Setelah puas melihat pemandangan, Jefri pun diantar oleh Quinn pulang ke kosnya. Tentu saja Quinn senang karena Quinn juga penasaran bagaimana tempat tinggal Jefri.
"Apa? Kau mau mampir?" Jefri terkejut ketika Quinn bilang akan mampir sebentar. Saat ini Jefri dan Quinn tengah berada di dalam mobil Quinn.
"Aku ingin melihat bagaimana keadaan tempat tinggalmu. Apa itu salah, Sayang?" Quinn bertanya sambil mengemudi dan sesekali ekor matanya melirik ke arah Jefri yang saat ini terlihat pucat.
"Eh? Kau pucat. Apa kau sakit? Sepertinya lebih baik kita mampir ke apotek dulu." Quinn mulai panik. Ketika Quinn melihat wajah Jefri pucat.
"Tidak-tidak. Aku baik-baik saja. Memang belakangan ini aku belum membersihkan rumahku. Kau tahu, Sayang. Kalau aku tinggal di tempat yang kecil. Aku tidak ingin kau melihat diriku yang menyedihkan. Kau tahu kan kalau harga diri seorang laki-laki bergantung dari pekerjaannya?" Jefri mencoba mencari alasan. Supaya Quinn tidak mampir di rumahnya.

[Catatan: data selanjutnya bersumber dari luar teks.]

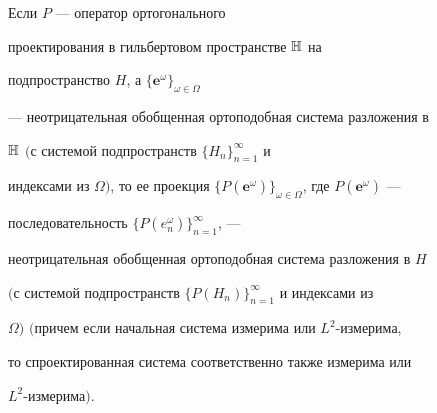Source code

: \begin{thm}\hspace{-1.8mm}{\bf.}


Если $P$ --- оператор ортогонального


проектирования в гильбертовом пространстве ${\Bbb H}$ на


подпространство $H$, а $\{\boldsymbol e^\omega\}_{\omega \in\Omega}$


--- неотрицательная обобщенная ортоподобная система разложения в


$\Bbb H$ $($с системой подпространств $\{H_n\}_{n=1}^\infty$ и


индексами из $\Omega)$, то ее проекция $\{P(\boldsymbol e^\omega


)\}_{\omega\in\Omega}$, где $P(\boldsymbol e^\omega)$ ---


последовательность $\{P(e^\omega_n)\}_{n=1}^\infty$, ---


неотрицательная обобщенная ортоподобная система разложения в $H$


$($с системой подпространств $\{P(H_n)\}_{n=1}^\infty$ и индексами из


$\Omega)$ $($причем если начальная система измерима или $L^2$-измерима,


то спроектированная система соответственно также измерима или


$L^2$-измерима$)$.


\end{thm}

Quinn berpikir sejenak. Apa yang dikatakan oleh Jefri memang benar. Kalau harga diri seorang laki-laki bergantung pada pekerjaannya. Akhirnya Quinn tersenyum.
"Kalau begitu kau harus menceritakan bagaimana keluargamu? Ada berapa saudaramu. Aku sangat penasaran, Sayang," ucap Quinn penasaran.

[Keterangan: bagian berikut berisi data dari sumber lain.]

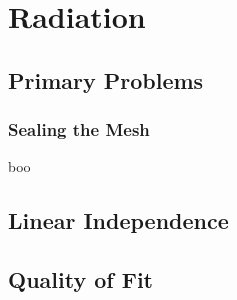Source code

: % 

\section{Radiation}

\subsection{Primary Problems}
\begin{frame}\frametitle{Sealing the Mesh}
boo
\end{frame}


\subsection{Linear Independence}
	
\subsection{Quality of Fit}

\endinput  %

Hening. Jefri menampakkan raut wajah yang tidak suka. Quinn saat ini tengah fokus mengemudi. Jadi Quinn tidak tahu kalau Jefri memperlihatkan ekspresi tidak sukanya secara terang-terangan. Namun, tanpa sengaja Quinn dapat melihat mimik wajah Jefri dari kaca spion.
"Kenapa dia menatapku begitu? Apa dia tidak suka kalau aku ingin mampir ke rumahnya? Mengapa? Bukankah aku kekasihnya? Kita bahkan sudah menjalani berbagai hal bersama-sama. Tapi, mengapa dia harus berekspresi seperti itu?" batin Quinn dalam hati.
"Kalau begitu, aku akan mampir lain kali. Sepertinya aku terlalu egois karena hanya memikirkan keinginanku. Padahal kau juga pasti lelah setelah seharian ini bekerja keras. Iya kan, Sayang?" Quinn mengalah. Ia tidak ingin hubungannya dengan Jefri bermasalah.
"Quinn, kau tahu kalau aku memiliki kehidupan buruk. Kuharap kau mau mengerti. Aku ingin fokus pada pekerjaanku dulu. Kalau hidupku tidak berantakan lagi, kau boleh mampir di rumahku kapanpun itu!" Jefri tersenyum lebar. Membuat Quinn bernapas lega seketika.
"Astaga! Ternyata aku yang terlalu berpikir aneh. Dia mungkin malu jika aku datang ke rumahnya yang bisa saja sangat kecil atau tidak layak. Benar. Aku seharusnya ingat kalau Jefri memiliki banyak utang. Harusnya aku memahami kondisinya yang sedang kesulitan. Mengapa aku malah berpikir aneh-aneh?" ucap Quinn dalam hati.
Akhirnya Quinn hanya mengantarkan Jefri saja. Ia segera pergi meninggalkan Jefri begitu ia sudah turun.
"Aku terlalu banyak berpikir negatif. Ayolah, Quinn. Itu tidak baik mencurigai kekasihmu sendiri."